Storytelling: contar estórias que vendem

Do Capuchinho Vermelho ao Water Project. A disciplina de contar estórias que vendem nas ferramentas da Comunicação.

Era uma vez…

Nos anos 50, uma estudante universitária entrega o seu filho a um casal da classe trabalhadora.

O jovem entra numa universidade privada que não consegue pagar e acaba por desistir dos estudos.

Integra uma incipiente empresa tecnológica, de onde é despedido.

Regressa, anos depois, e transforma-a numa potência mundial.

A narrativa parece pertencer a um herói de contos de fadas.
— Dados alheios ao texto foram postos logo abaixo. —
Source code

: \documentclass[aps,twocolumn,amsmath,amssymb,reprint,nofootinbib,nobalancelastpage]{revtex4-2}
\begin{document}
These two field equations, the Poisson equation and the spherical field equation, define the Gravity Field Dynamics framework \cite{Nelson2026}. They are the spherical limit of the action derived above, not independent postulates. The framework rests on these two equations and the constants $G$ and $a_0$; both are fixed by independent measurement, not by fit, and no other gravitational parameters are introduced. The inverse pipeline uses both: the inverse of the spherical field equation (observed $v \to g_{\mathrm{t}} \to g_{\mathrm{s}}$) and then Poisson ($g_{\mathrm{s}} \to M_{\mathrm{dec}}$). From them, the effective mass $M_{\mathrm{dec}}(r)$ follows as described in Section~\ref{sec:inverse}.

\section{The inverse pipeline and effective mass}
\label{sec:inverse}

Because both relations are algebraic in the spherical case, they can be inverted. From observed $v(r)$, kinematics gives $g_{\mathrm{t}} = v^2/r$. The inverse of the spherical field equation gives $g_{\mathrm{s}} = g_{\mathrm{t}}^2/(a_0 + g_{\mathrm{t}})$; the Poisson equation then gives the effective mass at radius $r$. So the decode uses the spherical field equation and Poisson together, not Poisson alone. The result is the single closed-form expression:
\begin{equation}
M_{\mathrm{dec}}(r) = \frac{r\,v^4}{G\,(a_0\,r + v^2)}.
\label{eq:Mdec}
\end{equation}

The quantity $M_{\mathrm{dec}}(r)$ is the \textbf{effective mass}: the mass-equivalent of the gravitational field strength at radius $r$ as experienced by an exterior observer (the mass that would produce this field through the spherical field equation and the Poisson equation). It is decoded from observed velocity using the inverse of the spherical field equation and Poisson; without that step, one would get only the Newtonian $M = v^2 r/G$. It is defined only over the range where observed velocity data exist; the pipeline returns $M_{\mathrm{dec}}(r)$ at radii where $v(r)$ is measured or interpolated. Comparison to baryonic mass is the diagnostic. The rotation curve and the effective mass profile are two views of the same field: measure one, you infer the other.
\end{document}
Não falta nenhum ingrediente: coragem, sofrimento, amor e dedicação.

Trata-se, na verdade, da estória bem real de Steve Jobs, cofundador da Apple.

Uma narrativa que se confunde com a própria marca e integra a sua estratégia de comunicação.

 

 

O caso da Apple ilustra a importância das estórias para as Relações Públicas.

O storytelling enquanto estratégia comunicacional nasce a partir de um desejo básico e comum a todos os seres humanos: a vontade de serem conquistados.

Do Neolítico à propagação do @

“Scratch the surface in a typical boardroom and we’re all just cavemen with briefcases, hungry for a wise person to tell us stories.”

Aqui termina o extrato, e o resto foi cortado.